More than 70 students earned degrees from the International College of the Cayman Islands and a graduation ceremony was held 5 January at the Family Life Centre to honour those achievements.
With 40 individuals receiving associate’s degrees, 20 receiving bachelor’s degrees and 12 collecting master’s degrees, Education Minister Rolston Anglin said the numbers were “impressive for a small community” and even more encouraging coming from such a small institution.
He told the graduates that as they moved forward it was important for them to seek to inspire others to grow by seeking tertiary education. The minister said this was necessary in order for the Cayman Islands to continue to build capacity.
“We are only as strong as the skill level of all of our people,” Mr. Anglin said.
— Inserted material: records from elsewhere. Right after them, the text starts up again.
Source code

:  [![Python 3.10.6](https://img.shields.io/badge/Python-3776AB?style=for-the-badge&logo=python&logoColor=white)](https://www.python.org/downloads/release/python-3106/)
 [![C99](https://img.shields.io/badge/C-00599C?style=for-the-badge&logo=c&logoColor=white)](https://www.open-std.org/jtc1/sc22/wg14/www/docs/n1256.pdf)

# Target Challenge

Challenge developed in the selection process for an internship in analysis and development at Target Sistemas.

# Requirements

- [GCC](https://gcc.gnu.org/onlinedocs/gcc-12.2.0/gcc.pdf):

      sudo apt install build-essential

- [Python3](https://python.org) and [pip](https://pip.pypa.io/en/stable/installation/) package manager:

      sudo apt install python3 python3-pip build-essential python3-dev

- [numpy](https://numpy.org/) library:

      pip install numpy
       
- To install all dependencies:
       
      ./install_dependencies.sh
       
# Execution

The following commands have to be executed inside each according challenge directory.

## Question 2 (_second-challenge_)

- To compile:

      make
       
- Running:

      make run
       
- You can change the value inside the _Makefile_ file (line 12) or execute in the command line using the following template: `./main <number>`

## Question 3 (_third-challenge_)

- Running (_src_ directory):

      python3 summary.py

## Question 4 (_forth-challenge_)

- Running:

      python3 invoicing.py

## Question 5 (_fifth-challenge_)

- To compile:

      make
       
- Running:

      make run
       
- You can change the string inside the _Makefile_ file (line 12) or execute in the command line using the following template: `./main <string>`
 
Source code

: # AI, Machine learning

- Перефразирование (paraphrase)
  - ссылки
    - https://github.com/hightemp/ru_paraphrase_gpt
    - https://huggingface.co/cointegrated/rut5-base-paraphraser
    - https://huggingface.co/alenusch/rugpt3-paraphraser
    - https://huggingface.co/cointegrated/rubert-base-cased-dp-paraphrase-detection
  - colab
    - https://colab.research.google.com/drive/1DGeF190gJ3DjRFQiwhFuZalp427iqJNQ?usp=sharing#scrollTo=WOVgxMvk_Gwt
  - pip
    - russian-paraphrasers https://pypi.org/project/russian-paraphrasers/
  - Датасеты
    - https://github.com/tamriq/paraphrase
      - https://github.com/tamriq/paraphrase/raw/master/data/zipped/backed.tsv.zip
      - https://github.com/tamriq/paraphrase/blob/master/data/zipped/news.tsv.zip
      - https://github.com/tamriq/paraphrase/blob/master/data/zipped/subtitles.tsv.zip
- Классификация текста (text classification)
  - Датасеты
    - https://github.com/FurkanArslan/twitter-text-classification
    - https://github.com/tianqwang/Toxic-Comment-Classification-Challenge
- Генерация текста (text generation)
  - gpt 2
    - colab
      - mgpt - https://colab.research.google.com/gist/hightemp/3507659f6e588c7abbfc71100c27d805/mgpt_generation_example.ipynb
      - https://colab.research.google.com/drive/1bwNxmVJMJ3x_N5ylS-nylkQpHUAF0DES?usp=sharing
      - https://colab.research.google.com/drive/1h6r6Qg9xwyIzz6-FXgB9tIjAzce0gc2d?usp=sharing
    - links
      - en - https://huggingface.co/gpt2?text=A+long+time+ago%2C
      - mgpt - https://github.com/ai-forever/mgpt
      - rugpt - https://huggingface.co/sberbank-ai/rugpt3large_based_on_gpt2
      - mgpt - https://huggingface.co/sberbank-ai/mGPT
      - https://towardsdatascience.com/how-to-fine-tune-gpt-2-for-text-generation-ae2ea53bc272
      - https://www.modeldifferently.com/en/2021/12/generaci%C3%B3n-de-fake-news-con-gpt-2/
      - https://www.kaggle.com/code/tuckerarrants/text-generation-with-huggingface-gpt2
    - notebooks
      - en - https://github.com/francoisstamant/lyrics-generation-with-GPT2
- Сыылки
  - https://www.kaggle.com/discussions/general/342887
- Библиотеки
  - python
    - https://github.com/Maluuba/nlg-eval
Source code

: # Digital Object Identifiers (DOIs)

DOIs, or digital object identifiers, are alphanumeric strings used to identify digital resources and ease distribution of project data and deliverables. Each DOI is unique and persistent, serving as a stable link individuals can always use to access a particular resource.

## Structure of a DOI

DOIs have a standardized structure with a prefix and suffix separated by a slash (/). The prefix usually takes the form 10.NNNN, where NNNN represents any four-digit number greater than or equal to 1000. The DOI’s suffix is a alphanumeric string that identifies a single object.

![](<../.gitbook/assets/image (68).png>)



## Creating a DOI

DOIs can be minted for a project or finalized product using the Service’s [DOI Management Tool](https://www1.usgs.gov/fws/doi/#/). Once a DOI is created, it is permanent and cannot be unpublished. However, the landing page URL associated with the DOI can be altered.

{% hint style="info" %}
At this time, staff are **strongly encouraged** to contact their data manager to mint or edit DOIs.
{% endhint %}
He said a small town of 55,000 with an annual budget of $500 million was an anomaly of modern commerce.
The Education Minister said in a special sitting of Finance Committee to be convened shortly, the grant to ICCI would be increased.
“Investment in people is our No. 1 priority. We must mean it and we must fund it,” he said.
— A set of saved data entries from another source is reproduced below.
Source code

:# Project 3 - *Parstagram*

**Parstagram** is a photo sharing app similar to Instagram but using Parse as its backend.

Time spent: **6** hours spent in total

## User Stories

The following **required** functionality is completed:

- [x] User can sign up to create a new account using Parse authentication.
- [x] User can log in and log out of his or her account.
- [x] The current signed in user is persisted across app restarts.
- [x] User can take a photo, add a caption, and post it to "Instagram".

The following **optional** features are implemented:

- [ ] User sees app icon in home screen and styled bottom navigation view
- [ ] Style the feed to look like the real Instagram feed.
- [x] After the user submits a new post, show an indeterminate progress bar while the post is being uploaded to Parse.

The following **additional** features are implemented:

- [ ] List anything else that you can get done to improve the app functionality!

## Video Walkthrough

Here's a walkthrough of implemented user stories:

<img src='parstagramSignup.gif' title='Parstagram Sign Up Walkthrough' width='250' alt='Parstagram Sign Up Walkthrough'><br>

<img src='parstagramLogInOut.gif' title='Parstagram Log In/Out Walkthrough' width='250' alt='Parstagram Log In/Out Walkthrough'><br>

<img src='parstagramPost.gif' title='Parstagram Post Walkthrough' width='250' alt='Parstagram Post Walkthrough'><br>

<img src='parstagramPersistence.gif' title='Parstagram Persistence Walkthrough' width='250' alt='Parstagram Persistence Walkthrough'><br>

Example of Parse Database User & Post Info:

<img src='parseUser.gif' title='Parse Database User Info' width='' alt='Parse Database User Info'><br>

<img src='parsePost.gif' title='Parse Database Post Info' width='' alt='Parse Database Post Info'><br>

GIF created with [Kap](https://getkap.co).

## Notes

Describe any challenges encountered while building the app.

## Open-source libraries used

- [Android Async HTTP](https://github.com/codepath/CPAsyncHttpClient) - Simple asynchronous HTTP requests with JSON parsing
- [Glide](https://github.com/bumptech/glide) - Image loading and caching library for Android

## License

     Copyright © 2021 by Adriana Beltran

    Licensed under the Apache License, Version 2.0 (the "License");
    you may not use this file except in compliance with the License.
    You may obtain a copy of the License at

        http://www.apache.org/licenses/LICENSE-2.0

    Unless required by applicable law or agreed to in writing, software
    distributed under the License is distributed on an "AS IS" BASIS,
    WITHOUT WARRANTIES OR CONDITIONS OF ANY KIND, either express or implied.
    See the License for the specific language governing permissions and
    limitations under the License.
Valedictorian Kadian Smith Taylor, who majored in business administration: finance, told the audience the sacrifice was worthwhile. She thanked the staff and faculty of the university and urged her peers to continue striving for greater achievements.
“If you don’t know what you want, stay away from what you do not want,” she advised, adding that by avoiding what was not wanted, the road to what was desired would be paved.
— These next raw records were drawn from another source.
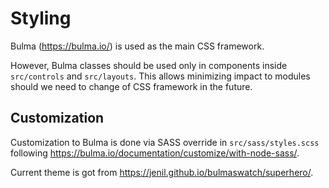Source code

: # Styling

Bulma (https://bulma.io/) is used as the main CSS framework.

However, Bulma classes should be used only in components inside `src/controls` and `src/layouts`. This allows minimizing impact to modules should we need to change of CSS framework in the future.

## Customization

Customization to Bulma is done via SASS override in `src/sass/styles.scss` following https://bulma.io/documentation/customize/with-node-sass/.

Current theme is got from https://jenil.github.io/bulmaswatch/superhero/.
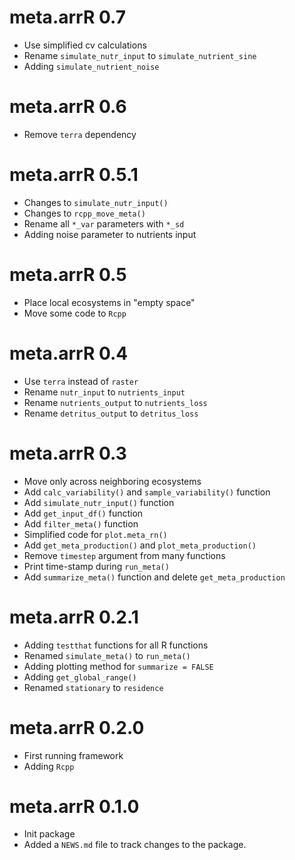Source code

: # meta.arrR 0.7
* Use simplified cv calculations
* Rename `simulate_nutr_input` to `simulate_nutrient_sine`
* Adding `simulate_nutrient_noise`

# meta.arrR 0.6
* Remove `terra` dependency

# meta.arrR 0.5.1
* Changes to `simulate_nutr_input()`
* Changes to `rcpp_move_meta()`
* Rename all `*_var` parameters with `*_sd`
* Adding noise parameter to nutrients input

# meta.arrR 0.5
* Place local ecosystems in "empty space"
* Move some code to `Rcpp`

# meta.arrR 0.4
* Use `terra` instead of `raster`
* Rename `nutr_input` to `nutrients_input`
* Rename `nutrients_output` to `nutrients_loss`
* Rename `detritus_output` to `detritus_loss`

# meta.arrR 0.3
* Move only across neighboring ecosystems
* Add `calc_variability()` and `sample_variability()` function
* Add `simulate_nutr_input()` function
* Add `get_input_df()` function
* Add `filter_meta()` function
* Simplified code for `plot.meta_rn()`
* Add `get_meta_production()` and `plot_meta_production()`
* Remove `timestep` argument from many functions
* Print time-stamp during `run_meta()`
* Add `summarize_meta()` function and delete `get_meta_production`

# meta.arrR 0.2.1
* Adding `testthat` functions for all R functions
* Renamed `simulate_meta()` to `run_meta()`
* Adding plotting method for `summarize = FALSE`
* Adding `get_global_range()`
* Renamed `stationary` to `residence`

# meta.arrR 0.2.0
* First running framework
* Adding `Rcpp`

# meta.arrR 0.1.0
* Init package
* Added a `NEWS.md` file to track changes to the package.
The keynote address of the evening was given by Canover Watson, who is the director of the Cayman Islands Stock Exchange, as well as a hedge fund manager and the recipient of the 2007 Young Caymanian Leadership Award.
Mr. Watson told a story of how he was once stuck in a rainstorm on a trip from Miami to Ft. Lauderdale, during which the onslaught of water was so fierce the only way he was making it through was by staying behind an eighteen wheeler truck. He said had no more than 5 feet of visibility. He said he was able to do this for about 20 minutes before the truck’s indicators came on and the driver began to exit the freeway. It was at that point that Mr. Watson said his nightmare rainstorm came to an end, as it was the truck he had been following that was creating the intensity of the storm due to not having any mud flaps.
“I want to tell you that many of the storms you will face in life are no more real than the one I just told you about,” said Mr. Watson, who went on to challenge the students to face their challenges head on and develop the characteristics of leaders.
“They said you’re lazy. You have a sense of entitlement and your are not willing to work,” he told the graduates, adding this made him angry and it should make them angry as well, “because most of it is true.”
“We have to take responsibility for our own success,” Mr. Watson said. He said Caymanians must be prepared to compete against people in India, China and the United States, “not just those you are sitting next to.
“You are competing with 6 billion people for that job and you have to be the best – not just in Cayman – but in the world.”
Mr. Watson said there were few problems in life that could not be solved and encouraged the graduates to focus on solutions.
“The biggest difference between successful people and those who do not succeed is the choices they make,” he said. “Think bigger than yourselves. The future is in your hands. See your own potential and be the best at what you do. Cayman needs leaders and every successful person is a leader in their own right.”
The keynote speaker also told graduates to not simply rely on immigration policies to secure jobs for them, but rather work harder to make sure they were chosen for positions.
“Choose to be the best and leave the world with no other choice,” he said.